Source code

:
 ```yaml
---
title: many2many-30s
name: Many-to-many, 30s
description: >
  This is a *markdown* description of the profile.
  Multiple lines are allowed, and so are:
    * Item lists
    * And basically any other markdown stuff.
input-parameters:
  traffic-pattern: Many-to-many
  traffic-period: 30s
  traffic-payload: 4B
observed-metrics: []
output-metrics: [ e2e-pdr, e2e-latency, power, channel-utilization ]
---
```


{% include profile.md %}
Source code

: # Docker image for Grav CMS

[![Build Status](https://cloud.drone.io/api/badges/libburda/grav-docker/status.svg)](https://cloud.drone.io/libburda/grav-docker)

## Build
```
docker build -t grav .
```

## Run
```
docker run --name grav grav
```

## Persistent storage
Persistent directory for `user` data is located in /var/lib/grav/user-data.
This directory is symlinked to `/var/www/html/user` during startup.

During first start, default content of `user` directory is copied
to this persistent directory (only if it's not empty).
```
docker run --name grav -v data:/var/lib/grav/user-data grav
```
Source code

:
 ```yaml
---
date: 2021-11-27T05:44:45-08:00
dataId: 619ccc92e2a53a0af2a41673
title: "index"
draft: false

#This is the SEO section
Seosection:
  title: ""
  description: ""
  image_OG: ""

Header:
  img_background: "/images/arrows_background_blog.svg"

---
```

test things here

━━━━━━━━━━━━━━━━━━━━━━━━━━━━━━

• What to produce: What is needed here is an exact transcription of the records above.

• Task result:
Source code

:
 ```yaml
---
title: many2many-30s
name: Many-to-many, 30s
description: >
  This is a *markdown* description of the profile.
  Multiple lines are allowed, and so are:
    * Item lists
    * And basically any other markdown stuff.
input-parameters:
  traffic-pattern: Many-to-many
  traffic-period: 30s
  traffic-payload: 4B
observed-metrics: []
output-metrics: [ e2e-pdr, e2e-latency, power, channel-utilization ]
---
```


{% include profile.md %}
Source code

: # Docker image for Grav CMS

[![Build Status](https://cloud.drone.io/api/badges/libburda/grav-docker/status.svg)](https://cloud.drone.io/libburda/grav-docker)

## Build
```
docker build -t grav .
```

## Run
```
docker run --name grav grav
```

## Persistent storage
Persistent directory for `user` data is located in /var/lib/grav/user-data.
This directory is symlinked to `/var/www/html/user` during startup.

During first start, default content of `user` directory is copied
to this persistent directory (only if it's not empty).
```
docker run --name grav -v data:/var/lib/grav/user-data grav
```
Source code

:
 ```yaml
---
date: 2021-11-27T05:44:45-08:00
dataId: 619ccc92e2a53a0af2a41673
title: "index"
draft: false

#This is the SEO section
Seosection:
  title: ""
  description: ""
  image_OG: ""

Header:
  img_background: "/images/arrows_background_blog.svg"

---
```

test things here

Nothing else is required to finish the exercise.